Dr. Nathalie Bontoux is recognized for her pioneering work

Dr. Nathalie Bontoux is recognized for her pioneering work

Agilent employee Nathalie Bontoux has been getting some nice recognition lately.  Dr. Bontoux is the Go-to-Market Operations Senior Director for Agilent’s Diagnostics and Genomics Group.  With several publications and one patent, she is recognized as a pioneer in the use of microfluidics for the study of single cell transcriptomes.

(Microfluidics deals with low volumes of fluid at the nanoliter level.  Dr. Bontoux describes it as “a discipline that bridges physics and classic hydrodynamics.”  A transcriptome is the set of all messenger RNA molecules expressed in an organism.)

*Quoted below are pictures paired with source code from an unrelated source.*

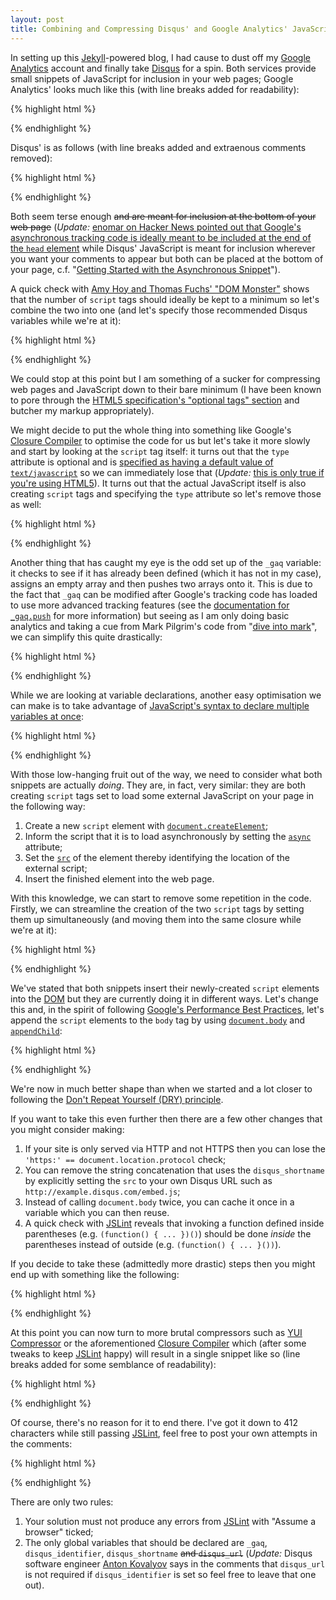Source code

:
 ```yaml
---
layout: post
title: Combining and Compressing Disqus' and Google Analytics' JavaScript
---
```

In setting up this [Jekyll][]-powered blog, I had cause to dust off my [Google
Analytics][] account and finally take [Disqus][] for a spin. Both services
provide small snippets of JavaScript for inclusion in your web pages; Google
Analytics' looks much like this (with line breaks added for readability):

{% highlight html %}
<script type="text/javascript">
  var _gaq = _gaq || [];
  _gaq.push(['_setAccount', 'UA-XXXXX-X']);
  _gaq.push(['_trackPageview']);

  (function() {
    var ga = document.createElement('script');
    ga.type = 'text/javascript';
    ga.async = true;
    ga.src = ('https:' == document.location.protocol ? 'https://ssl' : 'http://www') +
      '.google-analytics.com/ga.js';
    var s = document.getElementsByTagName('script')[0];
    s.parentNode.insertBefore(ga, s);
  })();
</script>
{% endhighlight %}

Disqus' is as follows (with line breaks added and extraenous comments
removed):

{% highlight html %}
<script type="text/javascript">
  var disqus_shortname = 'example';
  // var disqus_identifier = 'unique_dynamic_id_1234';
  // var disqus_url = 'http://example.com/permalink-to-page.html';

  (function() {
    var dsq = document.createElement('script');
    dsq.type = 'text/javascript';
    dsq.async = true;
    dsq.src = 'http://' + disqus_shortname + '.disqus.com/embed.js';
    (document.getElementsByTagName('head')[0] ||
      document.getElementsByTagName('body')[0]).appendChild(dsq);
  })();
</script>
{% endhighlight %}

Both seem terse enough <del>and are meant for inclusion at the bottom
of your web page</del> (*Update:* [enomar on Hacker News pointed out that
Google's asynchronous tracking code is ideally meant to be included at the end
of the `head` element][enomar] while Disqus' JavaScript is meant for inclusion
wherever you want your comments to appear but both can be placed at the bottom
of your page, c.f. "[Getting Started with the Asynchronous Snippet][]").

A quick check with [Amy Hoy and Thomas Fuchs' "DOM Monster"][DOM Monster] shows that
the number of `script` tags should ideally be kept to a minimum so let's combine
the two into one (and let's specify those recommended Disqus variables while we're
at it):

{% highlight html %}
<script type="text/javascript">
  var _gaq = _gaq || [];
  _gaq.push(['_setAccount', 'UA-XXXXX-X']);
  _gaq.push(['_trackPageview']);

  (function() {
    var ga = document.createElement('script');
    ga.type = 'text/javascript';
    ga.async = true;
    ga.src = ('https:' == document.location.protocol ? 'https://ssl' : 'http://www') +
      '.google-analytics.com/ga.js';
    var s = document.getElementsByTagName('script')[0];
    s.parentNode.insertBefore(ga, s);
  })();

  var disqus_shortname = 'example';
  var disqus_identifier = 'unique_dynamic_id_1234';
  var disqus_url = 'http://example.com/permalink-to-page.html';

  (function() {
    var dsq = document.createElement('script');
    dsq.type = 'text/javascript';
    dsq.async = true;
    dsq.src = 'http://' + disqus_shortname + '.disqus.com/embed.js';
    (document.getElementsByTagName('head')[0] ||
      document.getElementsByTagName('body')[0]).appendChild(dsq);
  })();
</script>
{% endhighlight %}

We could stop at this point but I am something of a sucker for compressing web pages
and JavaScript down to their bare minimum (I have been known to pore through the
[HTML5 specification's "optional tags" section][HTML5 Optional tags] and butcher
my markup appropriately).

We might decide to put the whole thing into something like
Google's [Closure Compiler][] to optimise the code for us but let's take it more
slowly and start by looking at the `script` tag itself: it turns out that the `type`
attribute is optional and is [specified as having a default value of
`text/javascript`][script type specification] so we can immediately lose that
(*Update:* [this is only true if you're using HTML5][enomar HTML5]). It
turns out that the actual JavaScript itself is also creating `script` tags
and specifying the `type` attribute so let's remove those as well:

{% highlight html %}
<script>
  var _gaq = _gaq || [];
  _gaq.push(['_setAccount', 'UA-XXXXX-X']);
  _gaq.push(['_trackPageview']);

  (function() {
    var ga = document.createElement('script');
    ga.async = true;
    ga.src = ('https:' == document.location.protocol ? 'https://ssl' : 'http://www') +
      '.google-analytics.com/ga.js';
    var s = document.getElementsByTagName('script')[0];
    s.parentNode.insertBefore(ga, s);
  })();

  var disqus_shortname = 'example';
  var disqus_identifier = 'unique_dynamic_id_1234';
  var disqus_url = 'http://example.com/permalink-to-page.html';

  (function() {
    var dsq = document.createElement('script');
    dsq.async = true;
    dsq.src = 'http://' + disqus_shortname + '.disqus.com/embed.js';
    (document.getElementsByTagName('head')[0] ||
      document.getElementsByTagName('body')[0]).appendChild(dsq);
  })();
</script>
{% endhighlight %}

Another thing that has caught my eye is the odd set up of the `_gaq` variable:
it checks to see if it has already been defined (which it has not in my case),
assigns an empty array and then pushes two arrays onto it. This is due to the fact
that `_gaq` can be modified after Google's tracking code has loaded to use more
advanced tracking features (see the [documentation for `_gaq.push`][_gaq.push] for
more information) but seeing as I am only doing basic analytics and taking a cue from
Mark Pilgrim's code from "[dive into mark][]", we can simplify
this quite drastically:

{% highlight html %}
<script>
  var _gaq = [['_setAccount', 'UA-XXXXX-X'], ['_trackPageview']];
  // ... omitted for brevity ...
</script>
{% endhighlight %}

While we are looking at variable declarations, another easy optimisation we
can make is to take advantage of [JavaScript's syntax to declare multiple variables
at once][var]:

{% highlight html %}
<script>
  var _gaq = [['_setAccount', 'UA-XXXXX-X'], ['_trackPageview']],
      disqus_shortname = 'example',
      disqus_identifier = 'unique_dynamic_id_1234',
      disqus_url = 'http://example.com/permalink-to-page.html';
  // ... omitted for brevity ...
</script>
{% endhighlight %}

With those low-hanging fruit out of the way, we need to consider what both snippets
are actually *doing*. They are, in fact, very similar: they are both creating
`script` tags set to load some external JavaScript on your page in the following way:

1. Create a new `script` element with [`document.createElement`][createElement];
2. Inform the script that it is to load asynchronously by setting the
   [`async`][async] attribute;
3. Set the [`src`][src] of the element thereby identifying the location of the external
   script;
4. Insert the finished element into the web page.

With this knowledge, we can start to remove some repetition in the code. Firstly,
we can streamline the creation of the two `script` tags by setting them up
simultaneously (and moving them into the same closure while we're at it):

{% highlight html %}
<script>
  var _gaq = [['_setAccount', 'UA-XXXXX-X'], ['_trackPageview']],
      disqus_shortname = 'example',
      disqus_identifier = 'unique_dynamic_id_1234',
      disqus_url = 'http://example.com/permalink-to-page.html';

  (function() {
    var ga = document.createElement('script'),
        dsq = document.createElement('script');
    ga.async = dsq.async = true;
    ga.src = ('https:' == document.location.protocol ? 'https://ssl' : 'http://www') +
      '.google-analytics.com/ga.js';
    dsq.src = 'http://' + disqus_shortname + '.disqus.com/embed.js';
    var s = document.getElementsByTagName('script')[0];
    s.parentNode.insertBefore(ga, s);
    (document.getElementsByTagName('head')[0] ||
      document.getElementsByTagName('body')[0]).appendChild(dsq);
  })();
</script>
{% endhighlight %}

We've stated that both snippets insert their newly-created `script` elements into
the [DOM][] but they are currently doing it in different ways. Let's change this
and, in the spirit of following [Google's Performance Best Practices][], let's
append the `script` elements to the `body` tag by using [`document.body`][body]
and [`appendChild`][appendChild]:

{% highlight html %}
<script>
  var _gaq = [['_setAccount', 'UA-XXXXX-X'], ['_trackPageview']],
      disqus_shortname = 'example',
      disqus_identifier = 'unique_dynamic_id_1234',
      disqus_url = 'http://example.com/permalink-to-page.html';

  (function() {
    var ga = document.createElement('script'),
        dsq = document.createElement('script');
    ga.async = dsq.async = true;
    ga.src = ('https:' == document.location.protocol ? 'https://ssl' : 'http://www') +
      '.google-analytics.com/ga.js';
    dsq.src = 'http://' + disqus_shortname + '.disqus.com/embed.js';
    document.body.appendChild(ga);
    document.body.appendChild(dsq);
  })();
</script>
{% endhighlight %}

We're now in much better shape than when we started and a lot closer to following
the [Don't Repeat Yourself (DRY) principle][DRY].

If you want to take this even further then there are a few other changes that you
might consider making:

1. If your site is only served via HTTP and not HTTPS then you can lose the
   `'https:' == document.location.protocol` check;
2. You can remove the string concatenation that uses the `disqus_shortname` by
   explicitly setting the `src` to your own Disqus URL such as
   `http://example.disqus.com/embed.js`;
3. Instead of calling `document.body` twice, you can cache it once in a variable
   which you can then reuse.
4. A quick check with [JSLint][] reveals that invoking a function defined inside
   parentheses (e.g. `(function() { ... })()`) should be done *inside* the
   parentheses instead of outside (e.g. `(function() { ... }())`).

If you decide to take these (admittedly more drastic) steps then you might end up
with something like the following:

{% highlight html %}
<script>
  var _gaq = [['_setAccount', 'UA-XXXXX-X'], ['_trackPageview']],
      disqus_shortname = 'example',
      disqus_identifier = 'unique_dynamic_id_1234',
      disqus_url = 'http://example.com/permalink-to-page.html';

  (function() {
    var ga = document.createElement('script'),
        dsq = document.createElement('script'),
        body = document.body;
    ga.async = dsq.async = true;
    ga.src = 'http://www.google-analytics.com/ga.js';
    dsq.src = 'http://example.disqus.com/embed.js';
    body.appendChild(ga);
    body.appendChild(dsq);
  }());
</script>
{% endhighlight %}

At this point you can now turn to more brutal compressors such as [YUI
Compressor][] or the aforementioned [Closure Compiler][] which (after some
tweaks to keep [JSLint][] happy) will result in a single snippet like
so (line breaks added for some semblance of readability):

{% highlight html %}
<script>
var _gaq=[["_setAccount","UA-XXXXX-X"],["_trackPageview"]],
disqus_shortname="example",disqus_identifier="unique_dynamic_id_1234",
disqus_url="http://example.com/permalink-to-page.html";(function(){
var a=document.createElement("script"),b=document.createElement("script"),
c=document.body;a.async=b.async=true;a.src="http://www.google-analytics.com/ga.js";
b.src="http://example.disqus.com/embed.js";c.appendChild(a);c.appendChild(b);}());
</script>
{% endhighlight %}

Of course, there's no reason for it to end there. I've got it down to 412
characters while still passing [JSLint][], feel free to post your own attempts in
the comments:

{% highlight html %}
<script>
var _gaq=[["_setAccount","UA-XXXXX-X"],["_trackPageview"]],
disqus_shortname="example",disqus_identifier="unique_dynamic_id_1234",
disqus_url="http://example.com/permalink-to-page.html";(function(){
var a=document,b=a.createElement("script"),c=a.body,d;
b.async=true;d=b.cloneNode(false);b.src="http://www.google-analytics.com/ga.js";
d.src="http://example.disqus.com/embed.js";c.appendChild(b);c.appendChild(d);}());
</script>
{% endhighlight %}

There are only two rules:

1. Your solution must not produce any errors from [JSLint][] with "Assume a browser"
   ticked;
2. The only global variables that should be declared are `_gaq`,
   `disqus_identifier`, `disqus_shortname` <del>and `disqus_url`</del>
   (*Update:* Disqus software engineer [Anton Kovalyov][] says in the comments
   that `disqus_url` is not required if `disqus_identifier` is set so feel free
   to leave that one out).

  [Anton Kovalyov]: http://anton.kovalyov.net/
  [_gaq.push]: http://code.google.com/apis/analytics/docs/gaJS/gaJSApi_gaq.html#_gaq.push
  [enomar HTML5]: http://news.ycombinator.com/item?id=2157118
  [Getting Started with the Asynchronous Snippet]: http://code.google.com/apis/analytics/docs/tracking/asyncTracking.html#Installation
  [enomar]: http://news.ycombinator.com/item?id=2157082
  [Closure Compiler]: http://closure-compiler.appspot.com/
  [DOM Monster]: http://mir.aculo.us/dom-monster/
  [DOM]: https://developer.mozilla.org/en/DOM
  [DRY]: http://en.wikipedia.org/wiki/Don't_repeat_yourself
  [Disqus]: http://disqus.com
  [Google Analytics]: http://www.google.com/analytics/
  [Google's Performance Best Practices]: http://code.google.com/speed/page-speed/docs/payload.html#DeferLoadingJS
  [HTML5 Optional tags]: http://dev.w3.org/html5/spec/syntax.html#optional-tags
  [JSLint]: http://www.jslint.com
  [Jekyll]: http://jekyllrb.com
  [YUI Compressor]: http://developer.yahoo.com/yui/compressor/
  [appendChild]: https://developer.mozilla.org/En/DOM/Node.appendChild
  [async]: http://dev.w3.org/html5/spec/scripting-1.html#attr-script-async
  [body]: https://developer.mozilla.org/en/DOM/document.body
  [createElement]: https://developer.mozilla.org/en/DOM/document.createElement
  [dive into mark]: http://diveintomark.org
  [script type specification]: http://dev.w3.org/html5/spec/scripting-1.html#attr-script-type
  [src]: http://dev.w3.org/html5/spec/scripting-1.html#attr-script-src
  [var]: https://developer.mozilla.org/en/JavaScript/Reference/Statements/var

Dr. Bontoux started her career at Agilent as a Product Specialist for the market-leading Agilent 2100 Bioanalyzer.  She has since worked in field marketing and sales before being promoted to her current position in August 2014.

In addition to her work at Agilent, Dr. Bontoux has volunteered with disadvantaged children in Marseilles and Bangladesh, and currently works with an organization devoted to young adults with cerebral palsy.

Last October, the École Polytechnique Foundation awarded Nathalie Bontoux its Pierre Faurre Prize.  The annual award recognizes innovation and entrepreneurship, and is given to distinguish an alumnus who demonstrates “a combination of technical expertise, management qualities and success in an international context.”  Dr. Bontoux is the third woman to receive the award.

Dr. Bontoux is also profiled in the Winter 2015 issue of AWIS magazine, published by the Association of Women in Science.  AWIS champions the interests of women in science, technology, engineering and mathematics across all disciplines and employment sectors.

“As a student I wanted to study all disciplines, from literature to history to math or physics,” Dr. Bontoux says.  “Eventually, my choices were influenced by people that inspired me.”

In the AWIS article, Dr. Bontoux describes her favorite word as “inspirer,” a French verb that means both inspire and inhale.  “I hope that my story and testimony will inspire other students, particularly girls,” she says.  “I think we should always be looking for inspiration or to inspire others in our daily life.  This just sparks life!”